Starting Jan. 3, all patrons ages 5 and up entering suburban Cook County restaurants, bars, gyms and movie theaters, among other venues, will need to show proof of vaccination against COVID-19.
“Earlier this year, we had hoped that we were on a path to finally put the pandemic behind us,” Cook County Board President Toni Preckwinkle said during a Thursday morning press conference. “But unfortunately, with the dual threat presented by the delta and omicron variants, and with cases, hospitalizations and deaths rising to new heights across Cook County, we must once again reassess and realign our strategies with what the science is telling us.”
Suburban Cook County is seeing 548 new cases per 100,000 residents and a test positivity rate of 7.8%, according to officials.
“We’re beginning to mirror what we saw a year ago with the surge seen last winter,” said Dr. Kiran Joshi, co-lead of the Cook County Department of Public Health.
According to officials, ICU capacity is at 10.8% bed availability.
“We’re concerned about impact the surge is having on our hospitalizations,” Joshi said.
Earlier this week, city of Chicago officials announced a similar proof of vaccination requirement would begin Jan. 3.
Restaurants, bars, breweries, wine tasting rooms, movie theaters, bowling alleys, hotel ballrooms and conference spaces, private clubs, concert halls and stadiums are among the venues covered by the order.
“All places where food and drink are served must require vaccination documentation,” said Dr. Rachel Rubin, co-lead of CCDPH.
Gyms, fitness centers, yoga and cycling studios, fieldhouses, health clubs and hotel fitness centers are also covered by the order. Fitness centers in offices and residential buildings that are limited to tenants and residents are exempt. Not exempt? “A party room where outside individuals will be participating,” said Rubin. “Then you’ll need proof of vaccination.”
Individuals can show proof of vaccination via their CDC COVID-19 vaccination card, an official immunization from where the vaccine was administered, or photos of a CDC card or immunization record. Apps that provide digital records of vaccinations can also be used, according to officials. Individuals 16 and up must also provide proof of identification, such as a driver’s license, passport or government ID.
Like the city’s order, there are exceptions.
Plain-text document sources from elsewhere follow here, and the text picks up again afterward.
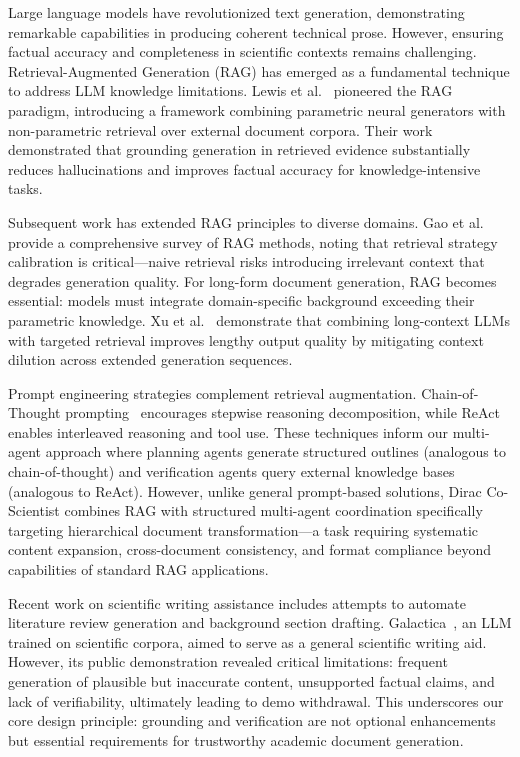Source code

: \documentclass{ieeeaccess}
\begin{document}
Large language models have revolutionized text generation, demonstrating remarkable capabilities in producing coherent technical prose. However, ensuring factual accuracy and completeness in scientific contexts remains challenging. Retrieval-Augmented Generation (RAG) has emerged as a fundamental technique to address LLM knowledge limitations. Lewis et al.~\cite{lewis2020rag} pioneered the RAG paradigm, introducing a framework combining parametric neural generators with non-parametric retrieval over external document corpora. Their work demonstrated that grounding generation in retrieved evidence substantially reduces hallucinations and improves factual accuracy for knowledge-intensive tasks.

Subsequent work has extended RAG principles to diverse domains. Gao et al.~\cite{gao2023rag} provide a comprehensive survey of RAG methods, noting that retrieval strategy calibration is critical—naive retrieval risks introducing irrelevant context that degrades generation quality. For long-form document generation, RAG becomes essential: models must integrate domain-specific background exceeding their parametric knowledge. Xu et al.~\cite{xu2024retrieval} demonstrate that combining long-context LLMs with targeted retrieval improves lengthy output quality by mitigating context dilution across extended generation sequences.

Prompt engineering strategies complement retrieval augmentation. Chain-of-Thought prompting~\cite{wei2022chain} encourages stepwise reasoning decomposition, while ReAct~\cite{yao2022react} enables interleaved reasoning and tool use. These techniques inform our multi-agent approach where planning agents generate structured outlines (analogous to chain-of-thought) and verification agents query external knowledge bases (analogous to ReAct). However, unlike general prompt-based solutions, Dirac Co-Scientist combines RAG with structured multi-agent coordination specifically targeting hierarchical document transformation—a task requiring systematic content expansion, cross-document consistency, and format compliance beyond capabilities of standard RAG applications.

Recent work on scientific writing assistance includes attempts to automate literature review generation and background section drafting. Galactica~\cite{taylor2022galactica}, an LLM trained on scientific corpora, aimed to serve as a general scientific writing aid. However, its public demonstration revealed critical limitations: frequent generation of plausible but inaccurate content, unsupported factual claims, and lack of verifiability, ultimately leading to demo withdrawal. This underscores our core design principle: grounding and verification are not optional enhancements but essential requirements for trustworthy academic document generation.
\end{document}
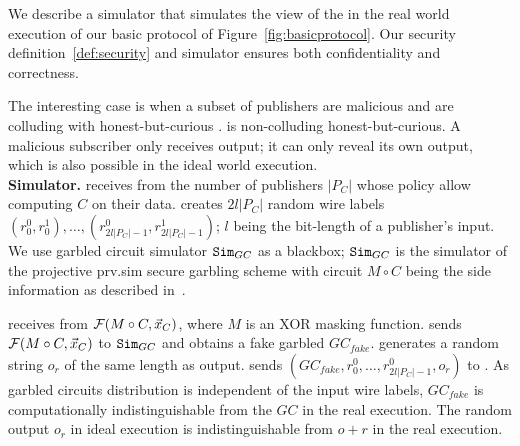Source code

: %
%
%
%
%
%
%

We describe a simulator \Sim that simulates the view of the \Adv in the real
world execution of our basic protocol of Figure~\ref{fig:basicprotocol}. Our
security definition~\ref{def:security} and simulator \Sim ensures both
confidentiality and correctness.

The interesting case is when a subset of publishers are malicious and are
colluding with honest-but-curious \broker. \garbler is non-colluding
honest-but-curious. A malicious subscriber only receives output; it can only
reveal its own output, which is also possible in the ideal world execution.\\

\noindent\textbf{Simulator.} \Sim receives from \F the number of publishers
$|P_C|$ whose policy allow computing $C$ on their data. \Sim creates $2l|P_C|$
random wire labels $(r_0^0, r_0^1), \ldots, (r_{2l|P_C|-1}^0
,r_{2l|P_C|-1}^1)$; $l$ being the bit-length of a publisher's input. We use
garbled circuit simulator $\texttt{Sim}_{GC}$ as a blackbox; $\texttt{Sim}_{GC}$ is the
simulator of the projective prv.sim secure garbling scheme with circuit $M
\circ C$ being the side information as described in~\cite{}. 

\Sim receives from \F $\mathcal{F}(M \circ C, \vec{x}_C)$, where $M$ is an XOR masking
function. \Sim sends $\mathcal{F}(M \circ C, \vec{x}_C)$ to $\texttt{Sim}_{GC}$ and obtains a
fake garbled $GC_{fake}$. \Sim generates a random string $o_r$ of the same
length as output. \Sim sends $(GC_{fake}, r_0^0, \ldots, r_{2l|P_C|-1}^0, o_r)$
to \Adv. As garbled circuits distribution is independent of the input wire
labels, $GC_{fake}$ is computationally indistinguishable from the $GC$ in the
real execution. The random output $o_r$ in ideal execution is indistinguishable
from $o+r$ in the real execution.

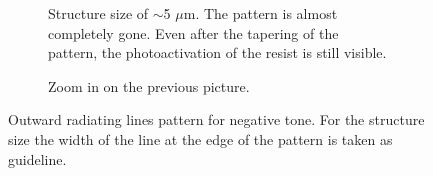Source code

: \begin{figure}[!t]
\begin{subfigure}[t]{0.24\linewidth}
  	\label{fig:b2d23_q23}
  \end{subfigure}
 \hfill
     \begin{subfigure}[t]{0.24\linewidth}
  	\centering
  	\caption{Structure size of $\sim$5 $\mu$m. The pattern is almost completely gone. Even after the tapering of the pattern, the photoactivation of the resist is still visible.}
  	\label{fig:b2d24_q24}
  \end{subfigure}
\hfill
     \begin{subfigure}[t]{0.24\linewidth}
  	\caption{Zoom in on the previous picture.}
  	\label{fig:b2d25_q25}
  \end{subfigure}
 \hfill
\caption{Outward radiating lines pattern for negative tone. For the structure size the width of the line at the edge of the pattern is taken as guideline.}
 \end{figure}

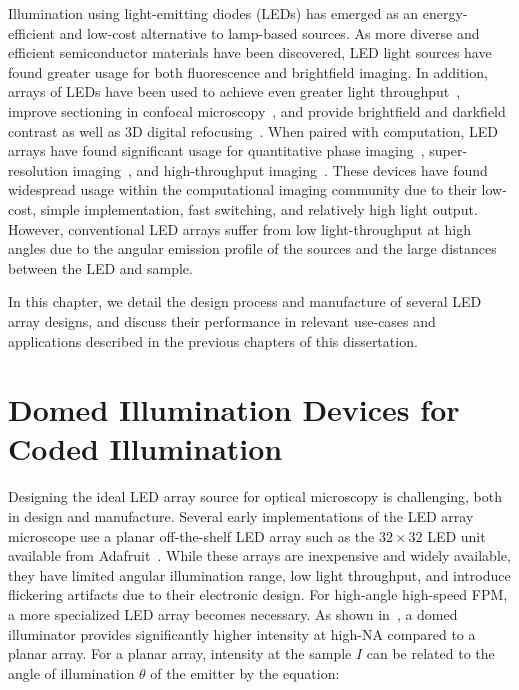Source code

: Illumination using light-emitting diodes (LEDs) has emerged as an energy-efficient and low-cost alternative to lamp-based sources. As more diverse and efficient semiconductor materials have been discovered, LED light sources have found greater usage for both fluorescence and brightfield imaging. In addition, arrays of LEDs have been used to achieve even greater light throughput~\cite{albeanu2008led}, improve sectioning in confocal microscopy~\cite{poher2007optical}, and provide brightfield and darkfield contrast as well as 3D digital refocusing~\cite{Zheng2011}. When paired with computation, LED arrays have found significant usage for quantitative phase imaging~\cite{tian2015quantitative, phillips2015multi, chen2018quantitative}, super-resolution imaging~\cite{Zheng2013, Tian2014}, and high-throughput imaging~\cite{Ma:15}. These devices have found widespread usage within the computational imaging community due to their low-cost, simple implementation, fast switching, and relatively high light output. However, conventional LED arrays suffer from low light-throughput at high angles due to the angular emission profile of the sources and the large distances between the LED and sample.

In this chapter, we detail the design process and manufacture of several LED array designs, and discuss their performance in relevant use-cases and applications described in the previous chapters of this dissertation.

\section{Domed Illumination Devices for Coded Illumination}

Designing the ideal LED array source for optical microscopy is challenging, both in design and manufacture. Several early implementations of the LED array microscope use a planar off-the-shelf LED array such as the $32\times 32$ LED unit available from Adafruit~\cite{Zheng2013, Zheng2011}. While these arrays are inexpensive and widely available, they have limited angular illumination range, low light throughput, and introduce flickering artifacts due to their electronic design. For high-angle high-speed FPM, a more specialized LED array becomes necessary. As shown in~\cite{phillips2015multi, Dominguez:14}, a domed illuminator provides significantly higher intensity at high-NA compared to a planar array. For a planar array, intensity at the sample $I$ can be related to the angle of illumination $\theta$ of the emitter by the equation:

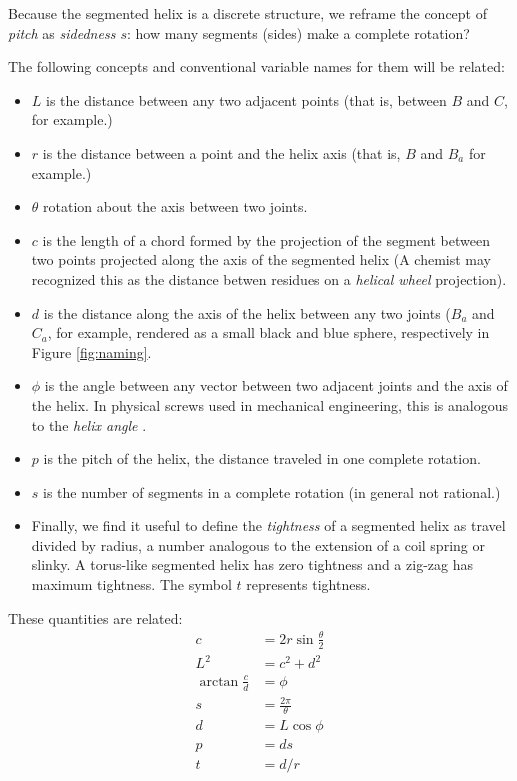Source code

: \documentclass[11pt]{article}
\begin{document}
{Because the segmented helix is a discrete structure, we reframe the concept of {\em pitch} as {\em sidedness $s$}: how many segments (sides)
make a complete rotation?

The following concepts and conventional variable names for them will be related:
\begin{itemize}
\item $L$ is the distance between any two adjacent points (that is, between $B$ and $C$, for example.)
  \item $r$ is the distance between a point and the helix axis (that is, $B$ and $B_a$ for example.)
  \item $\theta$ rotation about the axis between two joints.
  \item $c$ is the length of a chord formed by the projection of the segment between two points projected along the axis of the segmented helix (A chemist may recognized this as the distance betwen residues on a {\em helical wheel} projection).
  \item $d$ is the distance along the axis of the helix between any two joints ($B_a$ and $C_a$, for example, rendered as a small black and blue
    sphere, respectively in Figure \ref{fig:naming}.
\item $\phi$ is the angle between any vector between two adjacent joints and the axis of the helix. In physical screws used in mechanical engineering, this is analogous to the {\em helix angle} \cite{wiki:helixangle}.
  \item $p$ is the pitch of the helix, the distance traveled in one complete rotation.
  \item $s$ is the number of segments in a complete rotation (in general not rational.)
\item  Finally, we find it useful to define the {\em tightness} of a segmented helix
as travel divided by radius, a number
analogous to the extension of a coil spring or slinky.
A torus-like segmented helix has zero tightness and a zig-zag has
maximum tightness. The symbol $t$ represents tightness.

  \end{itemize}
These quantities are related:
\begin{align}
    c &= 2r\sin{\frac{\theta}{2}} \\
    L^2 &= c^2+d^2  \\
    \arctan{\frac{c}{d}}  &= \phi \\
    s &= \frac{2 \pi}{\theta} \\
    d &= L \cos{\phi} \\
    p &= d s \\
    t &= d / r \\
\end{align}

}
\end{document}
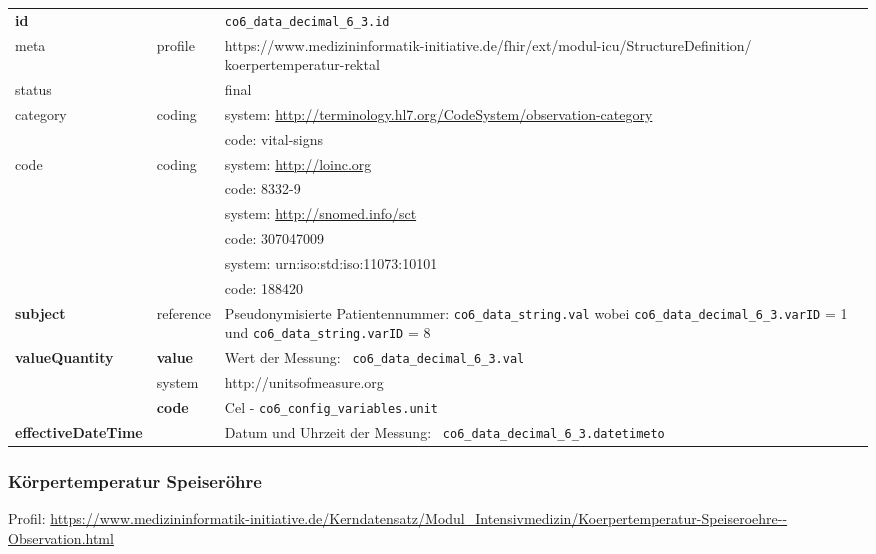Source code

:\begin{longtable}{|l|l|p{7.5cm}|}
	\hline
	\rowcolor{lightgray} \multicolumn{3}{|l|}{Data Mapping (inhaltlich)} \\ \hline
	\textbf{id} &  & \texttt{co6\_data\_decimal\_6\_3.id} \\ \hline
	meta & profile & https://www.medizininformatik-initiative.de/fhir/ext/modul-icu/StructureDefinition/ koerpertemperatur-rektal \\ \hline 
	status &  & final   \\ \hline 
	category & coding & system: \url{http://terminology.hl7.org/CodeSystem/observation-category} \\
	\cline{3-3}
	& & code: vital-signs \\ \hline
	code & coding & system: \url{http://loinc.org} \\ 
	\cline{3-3} 
	&  & code: 8332-9 \\ 
	\cline{3-3} 
	&  & system: \url{http://snomed.info/sct} \\ 
	\cline{3-3}
	&  & code: 307047009 \\ 
	\cline{3-3} 
	&  & system: urn:iso:std:iso:11073:10101\\ 
	\cline{3-3}
	&  & code: 188420 \\ \hline
	\textbf{subject} & reference & Pseudonymisierte Patientennummer: \texttt{co6\_data\_string.val} wobei \texttt{co6\_data\_decimal\_6\_3.varID} = 1 und \texttt{co6\_data\_string.varID} = 8 \\ \hline
	\textbf{valueQuantity}  & \textbf{value} & Wert der Messung: \texttt{
		co6\_data\_decimal\_6\_3.val} \\
	\cline{2-3}
	& system & http://unitsofmeasure.org \\
	\cline{2-3}
	& \textbf{code} & Cel - \texttt{co6\_config\_variables.unit} \\ \hline
	\textbf{effectiveDateTime}  & & Datum und Uhrzeit der Messung: \texttt{
		co6\_data\_decimal\_6\_3.datetimeto} \\ \hline
\end{longtable}


\subsubsection{Körpertemperatur Speiseröhre} 
Profil: \url{https://www.medizininformatik-initiative.de/Kerndatensatz/Modul_Intensivmedizin/Koerpertemperatur-Speiseroehre--Observation.html}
Houses of worship, schools and charitable food service establishments like soup kitchens are not covered by the requirement.
Individuals placing and picking up a carryout or a delivery don’t need to show proof of vaccination, nor do they if they stop into use a restroom, if the visit is kept to 10 minutes or less.
Employees of establishments covered by the order can opt out of vaccination by testing weekly for COVID-19, and employers must keep track of those who are unvaccinated and testing weekly, according to officials.
In addition, businesses must post signage at entrances about the proof of vaccination requirement as well as in visible locations within the establishment, according to officials.
Proof of vaccination – at this time – is defined as two weeks after receiving the second dose of a two-dose vaccine (either Pfizer or Moderna) or two weeks after receiving the single-dose Johnson & Johnson vaccine. However, officials are adhering to the Centers for Disease Control and Prevention’s definition of fully vaccinated, which could change to include a booster shot.
Officials did not say how long the proof of vaccination requirement would remain in place.
“We’ll reevaluate the order on a weekly basis,” said Rubin. “As we see such a huge incredible rise and peak of cases we need to have mitigations in place, and also our hospitals are being stretched very thin right now. We need to see improvements – significant (improvements) – in lower cases each day … and (ensure) that our hospitals and health care facilities are not stretched to the limit as they are right now.”
State and county orders require masks in all indoor public places, unless someone is actively eating or drinking. The mask mandate remains in effect.